Comparative analysis of 53BP1 foci induced by 10 MeV(LET-4.6 keV/μm) laser-accelerated protons and 225 kVp X-rays. (a) Average 53BP1 foci calculated over time and expressed as foci per cell per Gy for both 10 MeV protons and 225 kVp X-rays. The data was fitted with a Two Phase exponential decay model, which is most commonly used for fitting the foci kinetics. For each data point cells counted ranged from 50–300 in at least 3 independent replicates. The error bars represent the standard error of the mean. (b) Repair kinetics of 53BP1 foci shown as percentage of the residual 53BP1 foci over time calculated by considering the average foci at 30 minutes as 100% and all the average foci per cell values were normalized with 30 minutes for each time point. Similar to figure a, the percentage of foci remaining at each time point was fitted with a two phase decay equation (Eq. 1) using the exponential non-linear regression curve fitting function of the Prism-6 software as shown in the results section.

Figure 5

Sub-population radio-sensitivity analysis as shown through the 53BP1 foci distribution per cell. The top row shows the distribution of foci for laser-accelerated 10 MeV (LET-4.6 keV/μm) protons induced foci and bottom row for 225 kVp X-rays induced foci. The Y-axis shows the percentage of cells with foci range and X-axis in each graph shows the range of foci. For each data point all the cells scored for the average foci calculations were binned in the foci range as shown on X-axis of each graph.
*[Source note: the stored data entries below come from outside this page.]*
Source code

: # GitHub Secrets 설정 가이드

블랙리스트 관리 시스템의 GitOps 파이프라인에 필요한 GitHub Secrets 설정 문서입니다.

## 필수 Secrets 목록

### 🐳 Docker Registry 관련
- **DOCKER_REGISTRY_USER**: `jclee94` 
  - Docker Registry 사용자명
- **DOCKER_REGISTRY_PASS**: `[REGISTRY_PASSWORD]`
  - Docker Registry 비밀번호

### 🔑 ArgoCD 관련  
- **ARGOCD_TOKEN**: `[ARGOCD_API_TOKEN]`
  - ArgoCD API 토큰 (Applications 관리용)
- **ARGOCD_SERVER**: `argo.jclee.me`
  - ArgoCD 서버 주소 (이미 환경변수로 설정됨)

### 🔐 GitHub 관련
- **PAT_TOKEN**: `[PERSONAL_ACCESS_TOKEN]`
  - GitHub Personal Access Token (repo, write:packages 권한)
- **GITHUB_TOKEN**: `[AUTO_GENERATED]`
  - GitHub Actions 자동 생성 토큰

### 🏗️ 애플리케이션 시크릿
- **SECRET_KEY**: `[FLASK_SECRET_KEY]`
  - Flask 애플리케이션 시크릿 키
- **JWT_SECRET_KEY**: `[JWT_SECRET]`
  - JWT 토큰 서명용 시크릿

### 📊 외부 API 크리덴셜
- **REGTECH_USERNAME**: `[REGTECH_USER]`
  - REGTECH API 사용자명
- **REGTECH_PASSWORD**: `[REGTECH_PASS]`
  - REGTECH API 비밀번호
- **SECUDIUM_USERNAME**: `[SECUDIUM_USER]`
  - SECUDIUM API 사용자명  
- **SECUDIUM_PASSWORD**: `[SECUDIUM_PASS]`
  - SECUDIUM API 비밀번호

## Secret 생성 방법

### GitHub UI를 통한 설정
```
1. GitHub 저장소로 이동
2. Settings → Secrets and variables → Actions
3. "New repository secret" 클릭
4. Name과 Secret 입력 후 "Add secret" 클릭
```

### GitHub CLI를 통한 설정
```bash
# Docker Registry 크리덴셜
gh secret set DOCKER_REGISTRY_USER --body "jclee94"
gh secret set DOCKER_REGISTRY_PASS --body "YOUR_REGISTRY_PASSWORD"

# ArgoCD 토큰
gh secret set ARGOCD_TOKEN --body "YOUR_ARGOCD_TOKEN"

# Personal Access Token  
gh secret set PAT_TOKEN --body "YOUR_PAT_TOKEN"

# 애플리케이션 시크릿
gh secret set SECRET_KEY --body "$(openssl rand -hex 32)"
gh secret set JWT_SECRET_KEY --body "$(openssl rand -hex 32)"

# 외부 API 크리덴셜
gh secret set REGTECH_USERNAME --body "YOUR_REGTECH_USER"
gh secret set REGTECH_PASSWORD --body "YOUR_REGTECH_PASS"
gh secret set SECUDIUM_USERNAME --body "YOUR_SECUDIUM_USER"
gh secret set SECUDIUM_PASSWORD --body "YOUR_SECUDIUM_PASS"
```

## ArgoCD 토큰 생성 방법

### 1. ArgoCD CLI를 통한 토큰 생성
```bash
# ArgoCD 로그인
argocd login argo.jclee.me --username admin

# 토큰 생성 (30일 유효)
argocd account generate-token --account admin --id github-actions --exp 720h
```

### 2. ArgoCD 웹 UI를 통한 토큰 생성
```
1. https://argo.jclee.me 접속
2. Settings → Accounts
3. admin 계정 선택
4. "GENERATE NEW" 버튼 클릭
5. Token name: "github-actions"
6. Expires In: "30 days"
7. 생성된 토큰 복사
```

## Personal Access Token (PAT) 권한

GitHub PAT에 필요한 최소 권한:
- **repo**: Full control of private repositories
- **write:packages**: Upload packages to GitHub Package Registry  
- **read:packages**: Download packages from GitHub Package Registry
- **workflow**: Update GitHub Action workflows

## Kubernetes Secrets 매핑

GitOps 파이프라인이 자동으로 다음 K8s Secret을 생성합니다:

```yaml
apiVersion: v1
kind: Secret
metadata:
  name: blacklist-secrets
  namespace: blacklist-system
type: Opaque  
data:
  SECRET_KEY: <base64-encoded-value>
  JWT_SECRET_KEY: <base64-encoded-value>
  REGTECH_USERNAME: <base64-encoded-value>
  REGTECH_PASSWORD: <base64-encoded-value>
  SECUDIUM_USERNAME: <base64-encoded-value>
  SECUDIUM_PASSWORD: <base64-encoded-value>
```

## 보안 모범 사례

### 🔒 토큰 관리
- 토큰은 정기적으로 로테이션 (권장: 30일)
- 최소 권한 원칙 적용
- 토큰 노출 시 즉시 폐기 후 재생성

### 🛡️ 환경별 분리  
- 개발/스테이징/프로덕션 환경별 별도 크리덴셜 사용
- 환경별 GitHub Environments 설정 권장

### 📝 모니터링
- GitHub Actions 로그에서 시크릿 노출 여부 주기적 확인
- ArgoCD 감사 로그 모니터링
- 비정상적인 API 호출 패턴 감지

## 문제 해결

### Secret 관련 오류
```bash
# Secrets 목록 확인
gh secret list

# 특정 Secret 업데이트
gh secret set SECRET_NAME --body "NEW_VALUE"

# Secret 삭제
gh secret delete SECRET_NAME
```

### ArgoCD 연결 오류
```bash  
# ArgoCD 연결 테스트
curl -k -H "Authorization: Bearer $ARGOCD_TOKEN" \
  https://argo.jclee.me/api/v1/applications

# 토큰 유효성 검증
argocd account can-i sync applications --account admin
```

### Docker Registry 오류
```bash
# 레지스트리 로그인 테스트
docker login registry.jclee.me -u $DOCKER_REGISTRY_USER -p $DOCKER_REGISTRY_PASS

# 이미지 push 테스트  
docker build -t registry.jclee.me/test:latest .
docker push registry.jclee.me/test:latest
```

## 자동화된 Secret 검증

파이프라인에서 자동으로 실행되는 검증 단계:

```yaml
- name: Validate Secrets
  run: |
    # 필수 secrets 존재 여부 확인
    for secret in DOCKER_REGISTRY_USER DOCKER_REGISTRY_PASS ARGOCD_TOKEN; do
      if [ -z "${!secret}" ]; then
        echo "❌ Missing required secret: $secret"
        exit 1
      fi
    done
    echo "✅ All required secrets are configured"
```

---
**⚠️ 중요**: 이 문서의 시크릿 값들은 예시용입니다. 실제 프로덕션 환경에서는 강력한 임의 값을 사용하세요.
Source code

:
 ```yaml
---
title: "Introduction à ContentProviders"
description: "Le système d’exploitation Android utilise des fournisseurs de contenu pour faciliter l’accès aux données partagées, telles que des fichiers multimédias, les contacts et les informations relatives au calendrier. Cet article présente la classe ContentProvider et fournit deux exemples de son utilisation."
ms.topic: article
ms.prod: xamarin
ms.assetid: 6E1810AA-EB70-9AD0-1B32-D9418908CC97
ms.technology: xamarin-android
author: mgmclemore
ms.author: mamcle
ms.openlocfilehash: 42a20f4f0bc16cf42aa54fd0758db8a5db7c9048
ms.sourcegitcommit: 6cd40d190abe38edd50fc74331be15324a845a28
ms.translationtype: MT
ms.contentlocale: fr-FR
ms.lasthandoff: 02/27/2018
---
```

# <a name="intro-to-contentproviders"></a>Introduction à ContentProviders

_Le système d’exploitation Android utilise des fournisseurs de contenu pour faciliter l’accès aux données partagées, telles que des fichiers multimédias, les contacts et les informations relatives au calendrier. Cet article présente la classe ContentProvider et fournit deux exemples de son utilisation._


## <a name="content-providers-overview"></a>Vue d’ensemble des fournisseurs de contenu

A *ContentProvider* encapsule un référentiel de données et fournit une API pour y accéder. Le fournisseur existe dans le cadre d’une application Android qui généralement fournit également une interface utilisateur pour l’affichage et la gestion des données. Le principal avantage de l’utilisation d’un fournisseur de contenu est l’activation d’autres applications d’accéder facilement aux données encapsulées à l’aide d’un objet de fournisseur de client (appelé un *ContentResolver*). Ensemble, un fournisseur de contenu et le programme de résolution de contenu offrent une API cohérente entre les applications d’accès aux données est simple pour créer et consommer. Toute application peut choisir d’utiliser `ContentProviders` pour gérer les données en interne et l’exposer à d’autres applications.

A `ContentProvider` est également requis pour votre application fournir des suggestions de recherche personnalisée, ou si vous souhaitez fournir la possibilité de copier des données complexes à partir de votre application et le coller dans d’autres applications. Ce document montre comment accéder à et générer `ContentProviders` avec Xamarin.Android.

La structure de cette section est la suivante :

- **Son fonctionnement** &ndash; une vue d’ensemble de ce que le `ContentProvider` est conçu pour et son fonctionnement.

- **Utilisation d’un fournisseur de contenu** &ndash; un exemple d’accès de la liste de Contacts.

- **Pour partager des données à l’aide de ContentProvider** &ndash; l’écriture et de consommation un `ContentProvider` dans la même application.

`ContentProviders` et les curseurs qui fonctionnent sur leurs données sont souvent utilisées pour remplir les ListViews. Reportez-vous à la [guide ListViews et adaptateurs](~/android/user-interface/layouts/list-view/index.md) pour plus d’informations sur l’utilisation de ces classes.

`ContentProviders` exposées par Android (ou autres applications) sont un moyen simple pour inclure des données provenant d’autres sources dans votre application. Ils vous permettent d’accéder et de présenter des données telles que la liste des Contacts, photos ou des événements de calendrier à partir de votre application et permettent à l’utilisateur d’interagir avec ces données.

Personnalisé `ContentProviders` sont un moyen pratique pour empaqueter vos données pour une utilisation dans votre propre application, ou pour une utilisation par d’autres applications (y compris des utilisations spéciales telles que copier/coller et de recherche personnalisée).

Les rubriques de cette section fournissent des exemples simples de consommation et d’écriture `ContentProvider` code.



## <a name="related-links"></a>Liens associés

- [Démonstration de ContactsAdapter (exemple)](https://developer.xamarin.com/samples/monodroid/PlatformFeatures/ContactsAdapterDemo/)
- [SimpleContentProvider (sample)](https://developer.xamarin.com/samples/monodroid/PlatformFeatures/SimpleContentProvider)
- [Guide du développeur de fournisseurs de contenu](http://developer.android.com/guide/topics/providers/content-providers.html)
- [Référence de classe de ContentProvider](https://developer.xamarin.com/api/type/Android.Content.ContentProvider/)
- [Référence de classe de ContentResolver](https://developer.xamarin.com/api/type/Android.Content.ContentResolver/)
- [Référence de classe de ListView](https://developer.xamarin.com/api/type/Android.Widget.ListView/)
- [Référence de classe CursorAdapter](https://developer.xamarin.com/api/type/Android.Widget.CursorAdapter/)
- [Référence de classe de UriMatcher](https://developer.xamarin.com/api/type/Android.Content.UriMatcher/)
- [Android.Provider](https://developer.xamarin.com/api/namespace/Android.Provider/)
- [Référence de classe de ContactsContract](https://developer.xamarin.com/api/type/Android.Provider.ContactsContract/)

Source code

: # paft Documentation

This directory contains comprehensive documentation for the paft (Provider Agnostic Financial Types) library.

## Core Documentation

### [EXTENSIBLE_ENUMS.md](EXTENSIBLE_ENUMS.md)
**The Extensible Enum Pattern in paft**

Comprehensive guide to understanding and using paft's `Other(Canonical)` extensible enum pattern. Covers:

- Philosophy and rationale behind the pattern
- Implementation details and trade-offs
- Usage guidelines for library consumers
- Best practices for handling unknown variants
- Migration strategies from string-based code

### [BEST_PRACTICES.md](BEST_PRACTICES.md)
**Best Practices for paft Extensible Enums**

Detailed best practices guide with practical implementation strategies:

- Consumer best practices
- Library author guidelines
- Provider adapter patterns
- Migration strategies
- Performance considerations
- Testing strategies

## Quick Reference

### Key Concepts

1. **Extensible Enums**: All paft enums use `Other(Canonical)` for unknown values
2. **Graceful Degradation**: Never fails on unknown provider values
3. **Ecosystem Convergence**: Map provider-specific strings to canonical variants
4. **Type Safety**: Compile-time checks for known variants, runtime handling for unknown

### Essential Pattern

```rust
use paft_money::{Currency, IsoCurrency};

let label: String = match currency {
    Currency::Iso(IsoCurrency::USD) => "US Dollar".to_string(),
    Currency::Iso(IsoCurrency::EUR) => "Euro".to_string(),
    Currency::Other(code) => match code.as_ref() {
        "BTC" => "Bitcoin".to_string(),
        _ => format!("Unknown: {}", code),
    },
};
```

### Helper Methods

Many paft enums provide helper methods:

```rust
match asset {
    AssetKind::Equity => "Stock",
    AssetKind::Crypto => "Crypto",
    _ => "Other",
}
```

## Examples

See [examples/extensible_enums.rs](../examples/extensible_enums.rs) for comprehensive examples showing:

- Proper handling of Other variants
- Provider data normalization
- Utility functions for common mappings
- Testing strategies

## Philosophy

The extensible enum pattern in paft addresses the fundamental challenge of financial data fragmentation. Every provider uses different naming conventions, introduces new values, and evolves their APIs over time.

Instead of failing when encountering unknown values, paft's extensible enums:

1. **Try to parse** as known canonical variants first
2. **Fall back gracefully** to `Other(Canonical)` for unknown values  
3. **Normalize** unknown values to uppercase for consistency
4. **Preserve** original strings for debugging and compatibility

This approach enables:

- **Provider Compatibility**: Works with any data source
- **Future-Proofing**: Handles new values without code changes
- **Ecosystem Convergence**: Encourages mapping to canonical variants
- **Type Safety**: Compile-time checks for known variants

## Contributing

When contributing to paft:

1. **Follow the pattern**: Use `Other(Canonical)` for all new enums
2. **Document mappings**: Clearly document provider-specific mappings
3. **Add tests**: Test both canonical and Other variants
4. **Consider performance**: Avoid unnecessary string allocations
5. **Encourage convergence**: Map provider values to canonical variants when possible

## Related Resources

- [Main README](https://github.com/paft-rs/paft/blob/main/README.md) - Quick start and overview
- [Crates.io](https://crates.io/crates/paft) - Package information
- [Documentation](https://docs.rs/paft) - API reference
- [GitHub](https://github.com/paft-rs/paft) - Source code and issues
The error bars represent the SD of the foci per cell recorded in each group of the foci range as shown on X-axis of each sub-graph.

Figure 6

(a) Relative foci Induction of 10 MeV (LET-4.6 keV/μm) laser-accelerated protons to 225 kVp X-rays over 24 hours obtained by dividing the values of protons induced foci with X-rays induced foci. The dashed line represents 1.1 value based on the RBE of protons. In this paper to avoid any confusions with cell killing RBE we use the term Relative foci induction (RFI). (b) The size comparisons of the foci are shown in this figure here dark grey bars indicate the size of protons induced foci and light grey bars indicate the X-rays induced foci. The error bars represent standard deviations and for each data point at least 100 foci were compared values indicating the levels of statistical significance in size of the foci between 30 minutes and 24 hours; NS – non- significant.

Figure 7

Comparative analysis of 53BP1 foci per cell per track induced by the laser-accelerated protons (LAP) and cyclotron-accelerated protons(CAP) at - (a) 30 minutes and (b) 24 hours and (c) the ratio of the foci per track per cell at 30 minutes to 24 hours. LET values were obtained using GEANT4 kit of Monte Carlo simulations at the various depths along the 60 MeV proton beam SOBP generated at the Douglas cyclotron of Clatterbridge Centre for Oncology, where the average LET was 4.61 keV/μm, as published by Chaudhary et al., IJROBP. Average foci values were divided by the number of particle tracks crossing the nuclear cross section area (with radius of cell assumed to be 6.5 μm) for each time point to get foci per cell per track values. For each data point cells scored ranged from 50–300 in two independent replicates (n = 3). Statistical Significance (P < 0.05) was evaluated using Two-Tailed Unpaired T -test in Prism 6 software. P and T values for each comparison is listed on top of each graph.